I have been crying a lot this week and last.
Last Thursday, I got the hint that the Boy will likely stay in Montana for his senior year of high school. I cried for a few hours over this. It was a good hard, cathartic cry and I felt better afterwards.
Yesterday afternoon, I got an email from the Boy's school nurse that he might have torn his ACL and he needs an MRI. As readers of my blog may know, I tore my ACL at the end of 2015. 2016 was the year of surgery and recovery. The Boy is stronger, tougher and younger than I was in 2015, so his recovery will likely be faster. Still, this teeny-tiny ligament in the knee can surprisingly mess up someone's life for a year. Mobility is important. The Boy lives for skiing. His second sport is soccer. He had just joined the school's basketball team, too, which was awesome for someone who had rarely touched a basketball. This happens in a school of thirty-five kids when they need more players. All of these sports require an ACL.
How did he tear it? Attempting a 540 spin on what I am guessing was a janky homemade jump by the boys at his school on the snowy Montana campus.

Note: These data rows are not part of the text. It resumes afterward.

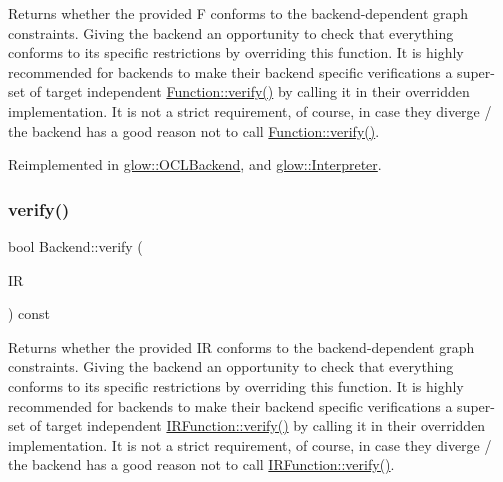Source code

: \begin{DoxyReturn}{Returns}
whether the provided {\ttfamily F} conforms to the backend-\/dependent graph constraints. Giving the backend an opportunity to check that everything conforms to its specific restrictions by overriding this function. It is highly recommended for backends to make their backend specific verifications a super-\/set of target independent \hyperlink{classglow_1_1_function_a73897a61138cf69eacb41357839815df}{Function\+::verify()} by calling it in their overridden implementation. It is not a strict requirement, of course, in case they diverge / the backend has a good reason not to call \hyperlink{classglow_1_1_function_a73897a61138cf69eacb41357839815df}{Function\+::verify()}. 
\end{DoxyReturn}


Reimplemented in \hyperlink{classglow_1_1_o_c_l_backend_a4e7432c28997e04d398ab5310e7f64f0}{glow\+::\+O\+C\+L\+Backend}, and \hyperlink{classglow_1_1_interpreter_a9dd7a307318bd87414bac5d8cabf5a6f}{glow\+::\+Interpreter}.

\mbox{\label{classglow_1_1_backend_a19b5580a7274a1457bcdf3fc05f98cbd}} 
\subsubsection{\texorpdfstring{verify()}{verify()}\hspace{0.1cm}{\footnotesize\ttfamily [2/2]}}
{\footnotesize\ttfamily bool Backend\+::verify (\begin{DoxyParamCaption}\item[{const \hyperlink{classglow_1_1_i_r_function}{I\+R\+Function} \&}]{IR }\end{DoxyParamCaption}) const\hspace{0.3cm}{\ttfamily [virtual]}}

\begin{DoxyReturn}{Returns}
whether the provided {\ttfamily IR} conforms to the backend-\/dependent graph constraints. Giving the backend an opportunity to check that everything conforms to its specific restrictions by overriding this function. It is highly recommended for backends to make their backend specific verifications a super-\/set of target independent \hyperlink{classglow_1_1_i_r_function_a3add272c76243daef4950bf3ff68338c}{I\+R\+Function\+::verify()} by calling it in their overridden implementation. It is not a strict requirement, of course, in case they diverge / the backend has a good reason not to call \hyperlink{classglow_1_1_i_r_function_a3add272c76243daef4950bf3ff68338c}{I\+R\+Function\+::verify()}. 
\end{DoxyReturn}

I got the email around noon and I was able to hold it together for the rest of the day at work. After lunch, I was in an intense three hour team meeting in the afternoon where we hashed out details for a project plan. I had a few other tasks I needed to work on and then I fell apart crying.

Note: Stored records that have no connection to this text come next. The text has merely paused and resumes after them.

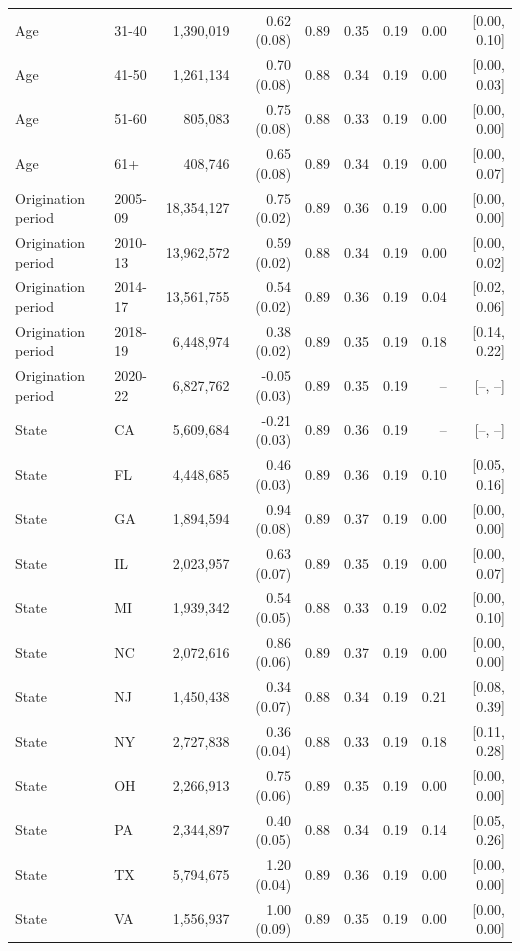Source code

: \begin{tabular}{llrrrrrrr}
Age & 31-40 & 1,390,019 & 0.62 (0.08) & 0.89 & 0.35 & 0.19 & 0.00 & [0.00, 0.10] \\
Age & 41-50 & 1,261,134 & 0.70 (0.08) & 0.88 & 0.34 & 0.19 & 0.00 & [0.00, 0.03] \\
Age & 51-60 & 805,083 & 0.75 (0.08) & 0.88 & 0.33 & 0.19 & 0.00 & [0.00, 0.00] \\
Age & 61+ & 408,746 & 0.65 (0.08) & 0.89 & 0.34 & 0.19 & 0.00 & [0.00, 0.07] \\
\midrule
Origination period & 2005-09 & 18,354,127 & 0.75 (0.02) & 0.89 & 0.36 & 0.19 & 0.00 & [0.00, 0.00] \\
Origination period & 2010-13 & 13,962,572 & 0.59 (0.02) & 0.88 & 0.34 & 0.19 & 0.00 & [0.00, 0.02] \\
Origination period & 2014-17 & 13,561,755 & 0.54 (0.02) & 0.89 & 0.36 & 0.19 & 0.04 & [0.02, 0.06] \\
Origination period & 2018-19 & 6,448,974 & 0.38 (0.02) & 0.89 & 0.35 & 0.19 & 0.18 & [0.14, 0.22] \\
Origination period & 2020-22 & 6,827,762 & -0.05 (0.03) & 0.89 & 0.35 & 0.19 & -- & [--, --] \\
State & CA & 5,609,684 & -0.21 (0.03) & 0.89 & 0.36 & 0.19 & -- & [--, --] \\
State & FL & 4,448,685 & 0.46 (0.03) & 0.89 & 0.36 & 0.19 & 0.10 & [0.05, 0.16] \\
State & GA & 1,894,594 & 0.94 (0.08) & 0.89 & 0.37 & 0.19 & 0.00 & [0.00, 0.00] \\
State & IL & 2,023,957 & 0.63 (0.07) & 0.89 & 0.35 & 0.19 & 0.00 & [0.00, 0.07] \\
State & MI & 1,939,342 & 0.54 (0.05) & 0.88 & 0.33 & 0.19 & 0.02 & [0.00, 0.10] \\
State & NC & 2,072,616 & 0.86 (0.06) & 0.89 & 0.37 & 0.19 & 0.00 & [0.00, 0.00] \\
State & NJ & 1,450,438 & 0.34 (0.07) & 0.88 & 0.34 & 0.19 & 0.21 & [0.08, 0.39] \\
State & NY & 2,727,838 & 0.36 (0.04) & 0.88 & 0.33 & 0.19 & 0.18 & [0.11, 0.28] \\
State & OH & 2,266,913 & 0.75 (0.06) & 0.89 & 0.35 & 0.19 & 0.00 & [0.00, 0.00] \\
State & PA & 2,344,897 & 0.40 (0.05) & 0.88 & 0.34 & 0.19 & 0.14 & [0.05, 0.26] \\
State & TX & 5,794,675 & 1.20 (0.04) & 0.89 & 0.36 & 0.19 & 0.00 & [0.00, 0.00] \\
State & VA & 1,556,937 & 1.00 (0.09) & 0.89 & 0.35 & 0.19 & 0.00 & [0.00, 0.00] \\
\bottomrule
\end{tabular}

The Boy is in another state under someone else's care with an injury that would deny him access to the sport he loves the most, a sport that under his own admission kept him alive last year. A sport that probably not so healthily gave his life meaning and gave him a sense of purpose and self-esteem.

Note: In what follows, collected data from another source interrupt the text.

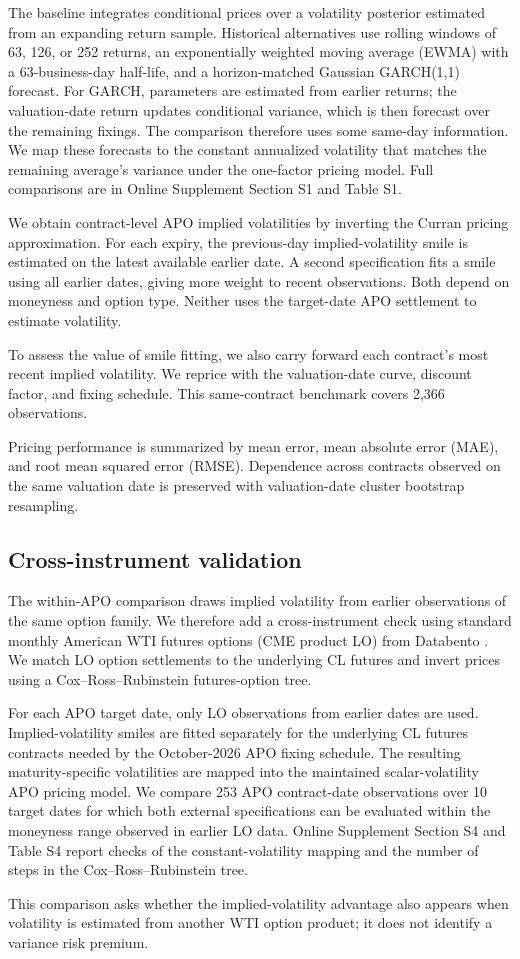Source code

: The baseline integrates conditional prices over a volatility posterior estimated from an expanding return sample. Historical alternatives use rolling windows of 63, 126, or 252 returns, an exponentially weighted moving average (EWMA) with a 63-business-day half-life, and a horizon-matched Gaussian GARCH(1,1) forecast. For GARCH, parameters are estimated from earlier returns; the valuation-date return updates conditional variance, which is then forecast over the remaining fixings. The comparison therefore uses some same-day information. We map these forecasts to the constant annualized volatility that matches the remaining average's variance under the one-factor pricing model. Full comparisons are in Online Supplement Section S1 and Table S1.

We obtain contract-level APO implied volatilities by inverting the Curran pricing approximation. For each expiry, the previous-day implied-volatility smile is estimated on the latest available earlier date. A second specification fits a smile using all earlier dates, giving more weight to recent observations. Both depend on moneyness and option type. Neither uses the target-date APO settlement to estimate volatility.

To assess the value of smile fitting, we also carry forward each contract's most recent implied volatility. We reprice with the valuation-date curve, discount factor, and fixing schedule. This same-contract benchmark covers 2,366 observations.

Pricing performance is summarized by mean error, mean absolute error (MAE), and root mean squared error (RMSE). Dependence across contracts observed on the same valuation date is preserved with valuation-date cluster bootstrap resampling.

\subsection{Cross-instrument validation}

The within-APO comparison draws implied volatility from earlier observations of the same option family. We therefore add a cross-instrument check using standard monthly American WTI futures options (CME product LO) from Databento \citep{databentolocl2026}. We match LO option settlements to the underlying CL futures and invert prices using a Cox--Ross--Rubinstein futures-option tree.

For each APO target date, only LO observations from earlier dates are used. Implied-volatility smiles are fitted separately for the underlying CL futures contracts needed by the October-2026 APO fixing schedule. The resulting maturity-specific volatilities are mapped into the maintained scalar-volatility APO pricing model. We compare 253 APO contract-date observations over 10 target dates for which both external specifications can be evaluated within the moneyness range observed in earlier LO data. Online Supplement Section S4 and Table S4 report checks of the constant-volatility mapping and the number of steps in the Cox--Ross--Rubinstein tree.

This comparison asks whether the implied-volatility advantage also appears when volatility is estimated from another WTI option product; it does not identify a variance risk premium.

That being said, I've watched the X Games and Olympic Freestyle skiing enough to remember the lists of broken bones and torn ligaments these skiers have had. Some have had multiple ACL tears. Could the Boy get a brace to make it through the season? I have a ski brace and it is awesome.
Still, I cried over his knee. Once I started crying, the tears kept coming. This morning I woke up a little blue, so I continued reading
There the Crawdads Sing by Delia Owen. Kya is a girl who raised herself in the marshes of North Carolina. She lived alone for almost all of her life.
I realized I am alone.
Jack and I had an argument last week. He was reading a book that I told him I was reading,
Codependent No More by Melody Beattie. He read it and said he understood how I felt--that he took care of his co-workers more than he took care of the family. He told me a story of Marcia, a physician who never remembered to renew her medical license. He would send her texts and remind her to do this paperwork.
This is from a guy who couldn't remember to put gas in either of our cars. He could take care of Laura, Erica and Marcia, but not me and the kids. A guy who was ticked off, annoyed and resentful when I ask him for his work schedule and when I asked him not to train for another marathon so he could spend more time with me and the kids. I didn't even care about myself at that point: I just wanted him to be a father.
I lost my shit when he told me the story of Marcia. Then in our usual dysfunctional marriage standard, he got mad at me for being upset. I was mad because he kept going on about Marcia and never got to the point of how it related to me. He says he never got to that end of the story because I lost my shit in the middle.
A few months ago, I attended a wedding of an Indian colleague. The bride--also Indian--came up to me and showed me the henna on her hands.
"If the henna is bright, it means your husband will love you," she said. She looked down at her hands, kind of sad, and "but it is always bright."
In arranged marriages, brides hope their husbands will love them. In American marriages, love is a given: that is why you are getting married.
My anniversary was last Monday, and Jack and I have been married for a long time. Here I am now, realizing that he doesn't love me the way I want to be loved. There was love at the start, but it got lost along the way. Somewhere in his heart, I am sure Jack has fondness and affection for me, but it is so buried behind his job and work and taking care of other people I don't often enough see it demonstrated to me. He gives more attention to Laura, Erica and Marcia and everyone else than he does to me and the kids. When I asked for his time and attention, he'd get annoyed, like I was a bother, that I was interrupting him.
And so I cry.
I cry because it has taken me so long to figure this out, even though he has basically telling me this all along. I just never figured out how to listen.